ONTARIO – Ontario’s mental health and addictions system is disconnected with uneven access to quality services, making it challenging for patients and families to navigate a confusing system and get the services they need, a report from the province begins.
Last month, the province introduced the Foundations for Promoting and Protecting Mental Health and Addictions Services Act. If passed, this act would establish a Mental Health and Addictions Centre of Excellence within Ontario Health and support the province’s participation in the national class action lawsuit British Columbia launched last year against more than 40 opioid manufacturers and wholesalers.

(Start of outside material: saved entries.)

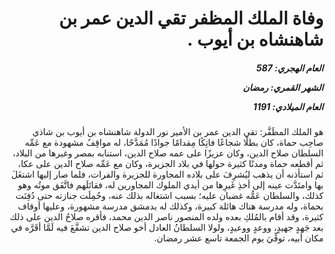<h1 dir="rtl">وفاة الملك المظفر تقي الدين عمر بن شاهنشاه بن أيوب  .</h1>

<h5 dir="rtl">العام الهجري:  587

الشهر القمري: رمضان

العام الميلادي: 1191</h5>

<p dir="rtl">هو الملك المظَفَّر: تقي الدين عمر بن الأمير نور الدولة شاهنشاه بن أيوب بن شاذي صاحِب حماة، كان بطلًا شجاعًا فاتِكًا مِقدامًا جوادًا مُمَدَّحًا، له مواقِفُ مشهودة مع عَمِّه السلطان صلاح الدين، وكان عزيزًا على عمه صلاح الدين، استنابه بمصر وغيرها من البلاد، ثم أقطعه حماة ومدنًا كثيرة حولها في بلاد الجزيرة، وكان مع عَمِّه صلاح الدين على عكا، ثم استأذنه أن يذهب ليُشرِفَ على بلاده المجاورة للجزيرة والفرات، فلما صار إليها اشتغَلَ بها وامتَدَّت عينه إلى أخذِ غَيرِها من أيدي الملوك المجاورين له، فقاتَلَهم فاتَّفَق موتُه وهو كذلك، والسلطان عَمُّه غضبان عليه؛ بسبب اشتغاله بذلك عنه، وحُمِلَت جنازته حتى دُفِنَت بحماة، وله مدرسة هناك هائلة كبيرة، وكذلك له بدمشق مدرسة مشهورة، وعليها أوقاف كثيرة، وقد أقام بالمُلكِ بعده ولده المنصور ناصر الدين محمد، فأقره صلاحُ الدين على ذلك بعد جَهدٍ جهيدٍ، ووعدٍ ووعيدٍ، ولولا السلطانُ العادل أخو صلاح الدين تشفَّعَ فيه لَمَّا أقَرَّه في مكان أبيه، توفِّيَ يوم الجمعة تاسع عشر رمضان.</p></br>
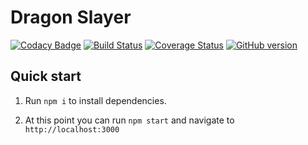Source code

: # Dragon Slayer
[![Codacy Badge](https://api.codacy.com/project/badge/Grade/92ab695a6dc842f3b886ecd7666c27a9)](https://www.codacy.com/app/domenic.colandrea/not-a-trendtracker?utm_source=github.com&amp;utm_medium=referral&amp;utm_content=DomenicoColandrea86/not-a-trendtracker&amp;utm_campaign=Badge_Grade)
[![Build Status](https://travis-ci.org/DomenicoColandrea86/not-a-trendtracker.svg?branch=master)](https://travis-ci.org/DomenicoColandrea86/not-a-trendtracker)
[![Coverage Status](https://coveralls.io/repos/github/DomenicoColandrea86/not-a-trendtracker/badge.svg?branch=master)](https://coveralls.io/github/DomenicoColandrea86/not-a-trendtracker?branch=master)
[![GitHub version](https://badge.fury.io/gh/DomenicoColandrea86%2Fnot-a-trendtracker.svg)](https://badge.fury.io/gh/DomenicoColandrea86%2Fnot-a-trendtracker)

## Quick start

1. Run `npm i` to install dependencies.

2. At this point you can run `npm start` and navigate to `http://localhost:3000`
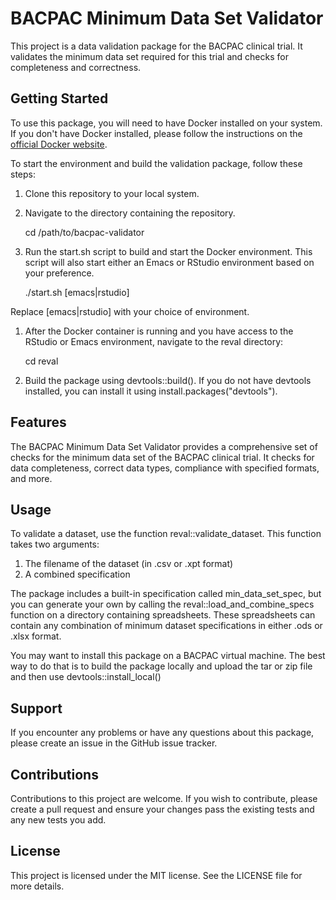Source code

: # BACPAC Minimum Data Set Validator

This project is a data validation package for the BACPAC clinical trial. It validates the minimum data set required for this trial and checks for completeness and correctness.




## Getting Started

To use this package, you will need to have Docker installed on your system. If you don't have Docker installed, please follow the instructions on the [official Docker website](https://docs.docker.com/get-docker/).

To start the environment and build the validation package, follow these steps:

1.  Clone this repository to your local system.
2.  Navigate to the directory containing the repository.

    cd /path/to/bacpac-validator

1.  Run the start.sh script to build and start the Docker environment. This script will also start either an Emacs or RStudio environment based on your preference.

    ./start.sh [emacs|rstudio]

Replace [emacs|rstudio] with your choice of environment.

1.  After the Docker container is running and you have access to the RStudio or Emacs environment, navigate to the reval directory:

    cd reval

1.  Build the package using devtools::build(). If you do not have devtools installed, you can install it using install.packages("devtools").




## Features

The BACPAC Minimum Data Set Validator provides a comprehensive set of checks for the minimum data set of the BACPAC clinical trial. It checks for data completeness, correct data types, compliance with specified formats, and more.

## Usage

To validate a dataset, use the function reval::validate_dataset. This function takes two arguments:

1. The filename of the dataset (in .csv or .xpt format)
2. A combined specification

The package includes a built-in specification called min_data_set_spec, but you can generate your own by calling the reval::load_and_combine_specs function on a directory containing spreadsheets. These spreadsheets can contain any combination of minimum dataset specifications in either .ods or .xlsx format.

You may want to install this package on a BACPAC virtual machine. The best way to do that is to build the package locally and upload the tar or zip file and then use devtools::install_local()

## Support

If you encounter any problems or have any questions about this package, please create an issue in the GitHub issue tracker.




## Contributions

Contributions to this project are welcome. If you wish to contribute, please create a pull request and ensure your changes pass the existing tests and any new tests you add.




## License

This project is licensed under the MIT license. See the LICENSE file for more details.

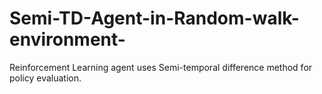 # Semi-TD-Agent-in-Random-walk-environment-
Reinforcement Learning agent uses Semi-temporal difference method for policy evaluation. 
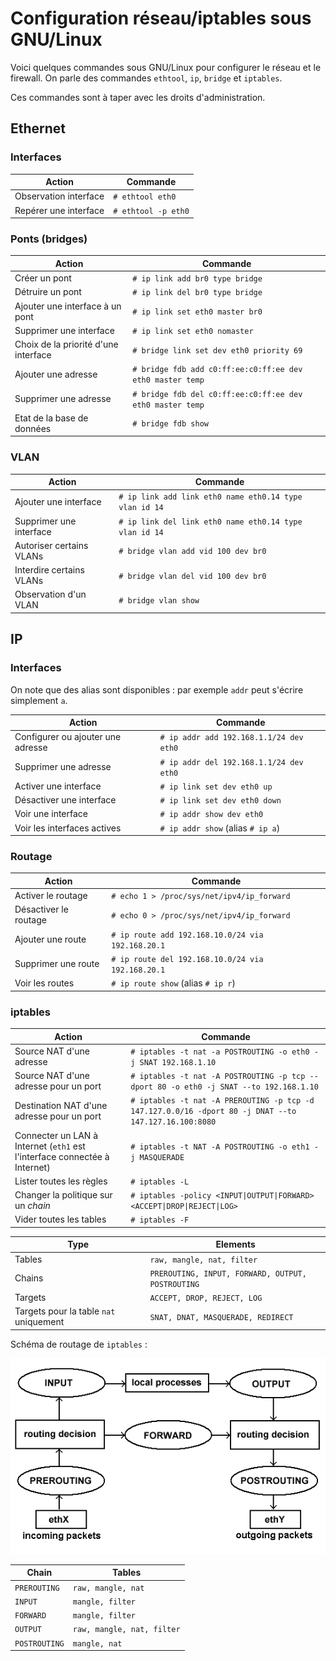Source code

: Configuration réseau/iptables sous GNU/Linux
============================================

Voici quelques commandes sous GNU/Linux pour configurer le réseau et le firewall. On parle des commandes `ethtool`, `ip`, `bridge` et `iptables`.

Ces commandes sont à taper avec les droits d'administration.

## Ethernet
### Interfaces
|Action|Commande|
|------|--------|
|Observation interface|`# ethtool eth0`|
|Repérer une interface|`# ethtool -p eth0`|

### Ponts (bridges)

|Action|Commande|
|------|--------|
|Créer un pont|`# ip link add br0 type bridge`|
|Détruire un pont|`# ip link del br0 type bridge`|
|Ajouter une interface à un pont|`# ip link set eth0 master br0`|
|Supprimer une interface|`# ip link set eth0 nomaster`|
|Choix de la priorité d'une interface|`# bridge link set dev eth0 priority 69`|
|Ajouter une adresse|`# bridge fdb add c0:ff:ee:c0:ff:ee dev eth0 master temp`|
|Supprimer une adresse|`# bridge fdb del c0:ff:ee:c0:ff:ee dev eth0 master temp`|
|Etat de la base de données|`# bridge fdb show`|

### VLAN
|Action|Commande|
|------|--------|
|Ajouter une interface|`# ip link add link eth0 name eth0.14 type vlan id 14`|
|Supprimer une interface|`# ip link del link eth0 name eth0.14 type vlan id 14`|
|Autoriser certains VLANs|`# bridge vlan add vid 100 dev br0`|
|Interdire certains VLANs|`# bridge vlan del vid 100 dev br0`|
|Observation d'un VLAN|`# bridge vlan show`|

## IP
### Interfaces
On note que des alias sont disponibles : par exemple `addr` peut s'écrire simplement `a`.

|Action|Commande|
|------|--------|
|Configurer ou ajouter une adresse|`# ip addr add 192.168.1.1/24 dev eth0`|
|Supprimer une adresse|`# ip addr del 192.168.1.1/24 dev eth0`|
|Activer une interface|`# ip link set dev eth0 up`|
|Désactiver une interface|`# ip link set dev eth0 down`
|Voir une interface|`# ip addr show dev eth0`|
|Voir les interfaces actives|`# ip addr show` (alias `# ip a`)|

### Routage
|Action|Commande|
|------|--------|
|Activer le routage|`# echo 1 > /proc/sys/net/ipv4/ip_forward`|
|Désactiver le routage|`# echo 0 > /proc/sys/net/ipv4/ip_forward`|
|Ajouter une route|`# ip route add 192.168.10.0/24 via 192.168.20.1`|
|Supprimer une route|`# ip route del 192.168.10.0/24 via 192.168.20.1`|
|Voir les routes|`# ip route show` (alias `# ip r`)|

### iptables
|Action|Commande|
|------|--------|
|Source NAT d'une adresse|`# iptables -t nat -a POSTROUTING -o eth0 -j SNAT 192.168.1.10`|
|Source NAT d'une adresse pour un port|`# iptables -t nat -A POSTROUTING -p tcp --dport 80 -o eth0 -j SNAT --to 192.168.1.10`|
|Destination NAT d'une adresse pour un port|`# iptables -t nat -A PREROUTING -p tcp -d 147.127.0.0/16 -dport 80 -j DNAT --to 147.127.16.100:8080`|
|Connecter un LAN à Internet (`eth1` est l'interface connectée à Internet)|`# iptables -t NAT -A POSTROUTING -o eth1 -j MASQUERADE`|
|Lister toutes les règles|`# iptables -L`|
|Changer la politique sur un *chain*|`# iptables -policy <INPUT\|OUTPUT\|FORWARD> <ACCEPT\|DROP\|REJECT\|LOG>`|
|Vider toutes les tables|`# iptables -F`|

|Type|Elements|
|-|-|
|Tables|`raw, mangle, nat, filter`|
|Chains|`PREROUTING, INPUT, FORWARD, OUTPUT, POSTROUTING`|
|Targets|`ACCEPT, DROP, REJECT, LOG`|
|Targets pour la table `nat` uniquement|`SNAT, DNAT, MASQUERADE, REDIRECT`|

Schéma de routage de `iptables` :

![iptables routing schema](./iptables_routing.png)

|Chain|Tables|
|-|-|
|`PREROUTING`|`raw, mangle, nat`|
|`INPUT`|`mangle, filter`|
|`FORWARD`|`mangle, filter`|
|`OUTPUT`|`raw, mangle, nat, filter`|
|`POSTROUTING`|`mangle, nat`|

“In response to longstanding calls for stronger provincial leadership, our government is taking a system-wide approach to building a connected mental health and addictions system,” said Christine Elliott, Deputy Premier and then Minister of Health and Long-Term Care. “The proposed Mental Health and Addictions Centre of Excellence would ensure Ontario patients and families are able to access integrated, standardized, evidence-based care and services no matter where they live. The new centre would lay the foundation as we develop and implement a comprehensive mental health care strategy.”
Creating the centre follows recommendations made in 2010 by the Select Committee on Mental Health and Addictions, co-chaired by Minister Elliott and established through a motion she presented. Within Ontario Health, the proposed Mental Health and Addictions Centre of Excellence would: establish a central point of accountability and oversight for mental health and addictions care; be responsible for standardizing and monitoring the quality and delivery of services and clinical care across the province, to provide a better and more consistent patient experience; and provide support and resources to Ontario Health Teams, which is a new model to integrate care and funding, connect patients to the different types of care they need and help them navigate the system.

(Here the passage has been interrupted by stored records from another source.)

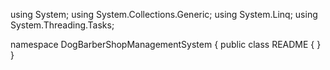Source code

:﻿using System;
using System.Collections.Generic;
using System.Linq;
using System.Threading.Tasks;

namespace DogBarberShopManagementSystem
{
    public class README
    {
    }
}
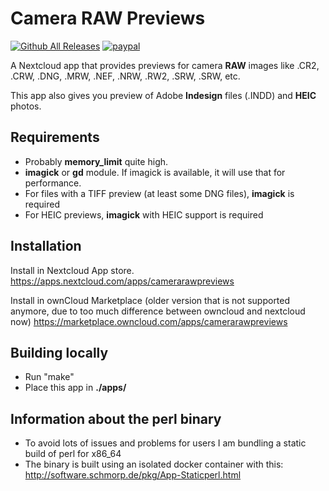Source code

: # Camera RAW Previews
[![Github All Releases](https://img.shields.io/github/downloads/ariselseng/camerarawpreviews/total.svg)](https://github.com/ariselseng/camerarawpreviews/releases) [![paypal](https://img.shields.io/badge/Donate-PayPal-green.svg)](https://www.paypal.me/AriSelseng/2EUR)

A Nextcloud app that provides previews for camera **RAW** images like .CR2, .CRW, .DNG, .MRW, .NEF, .NRW, .RW2, .SRW, .SRW, etc.

This app also gives you preview of Adobe **Indesign** files (.INDD) and **HEIC** photos.


## Requirements
* Probably **memory_limit** quite high.
* **imagick** or **gd** module. If imagick is available, it will use that for performance.
* For files with a TIFF preview (at least some DNG files), **imagick** is required
* For HEIC previews, **imagick** with HEIC support is required

## Installation
Install in Nextcloud App store.
https://apps.nextcloud.com/apps/camerarawpreviews

Install in ownCloud Marketplace (older version that is not supported anymore, due to too much difference between owncloud and nextcloud now)
https://marketplace.owncloud.com/apps/camerarawpreviews

## Building locally
- Run "make"
- Place this app in **./apps/**

## Information about the perl binary
- To avoid lots of issues and problems for users I am bundling a static build of perl for x86_64
- The binary is built using an isolated docker container with this: http://software.schmorp.de/pkg/App-Staticperl.html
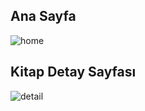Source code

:

## Ana Sayfa

![home](https://user-images.githubusercontent.com/82182322/234983746-de95533c-4fa0-43cc-8880-c5526a4d4386.jpg)


## Kitap Detay Sayfası

![detail](https://user-images.githubusercontent.com/82182322/234983828-f4d5d0a5-809d-4f57-a291-018f7fa7a00c.jpg)

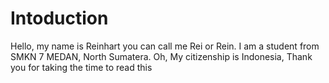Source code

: # Intoduction

Hello, my name is Reinhart you can call me Rei or Rein.
I am a student from SMKN 7 MEDAN, North Sumatera.
Oh, My citizenship is Indonesia, Thank you for taking the time to read this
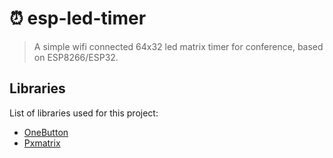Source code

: # ⏰ esp-led-timer

> A simple wifi connected 64x32 led matrix timer for conference, based on ESP8266/ESP32.

## Libraries

List of libraries used for this project:

- [OneButton](https://github.com/mathertel/OneButton)
- [Pxmatrix](https://github.com/2dom/PxMatrix)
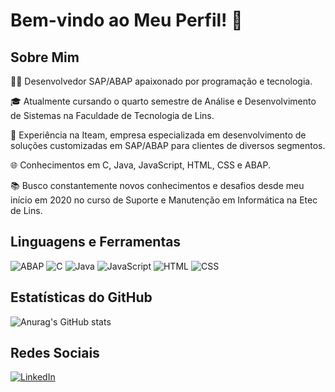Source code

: # Bem-vindo ao Meu Perfil! 👋

## Sobre Mim
👨‍💻 Desenvolvedor SAP/ABAP apaixonado por programação e tecnologia.

🎓 Atualmente cursando o quarto semestre de Análise e Desenvolvimento de Sistemas na Faculdade de Tecnologia de Lins.

🚀 Experiência na Iteam, empresa especializada em desenvolvimento de soluções customizadas em SAP/ABAP para clientes de diversos segmentos.

🌐 Conhecimentos em C, Java, JavaScript, HTML, CSS e ABAP.

📚 Busco constantemente novos conhecimentos e desafios desde meu início em 2020 no curso de Suporte e Manutenção em Informática na Etec de Lins.

## Linguagens e Ferramentas
![ABAP](https://img.shields.io/badge/ABAP-527498?style=for-the-badge&logo=sap&logoColor=white)
![C](https://img.shields.io/badge/C-A8B9CC?style=for-the-badge&logo=c&logoColor=white)
![Java](https://img.shields.io/badge/Java-007396?style=for-the-badge&logo=java&logoColor=white)
![JavaScript](https://img.shields.io/badge/JavaScript-F7DF1E?style=for-the-badge&logo=javascript&logoColor=black)
![HTML](https://img.shields.io/badge/HTML5-E34F26?style=for-the-badge&logo=html5&logoColor=white)
![CSS](https://img.shields.io/badge/CSS3-1572B6?style=for-the-badge&logo=css3&logoColor=white)

## Estatísticas do GitHub
![Anurag's GitHub stats](https://github-readme-stats.vercel.app/api?username=AndreLuizDG&theme=prussian&show_icons=true)


## Redes Sociais
[![LinkedIn](https://img.shields.io/badge/LinkedIn-0077B5?style=flat-square&logo=linkedin&logoColor=white)](https://www.linkedin.com/in/andr%C3%A9-luiz-guilhermini-b5121224a/)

If passed, the Foundations for Promoting and Protecting Mental Health and Addictions Services Act would support Ontario’s participation in the national class action lawsuit British Columbia launched last year against more than 40 opioid manufacturers and wholesalers. The lawsuit was launched on behalf of all provincial, territorial and federal governments and aims to recover government health care costs incurred due to opioid-related disease, injury or illness.
“The opioid crisis has cost the people of Ontario enormously, both in terms of lives lost and its impact on health care’s front lines,” said Attorney General Caroline Mulroney. “If passed, this proposed legislation would support us taking further action to battle the ongoing opioid crisis and hold manufacturers and wholesalers accountable for their roles in it.”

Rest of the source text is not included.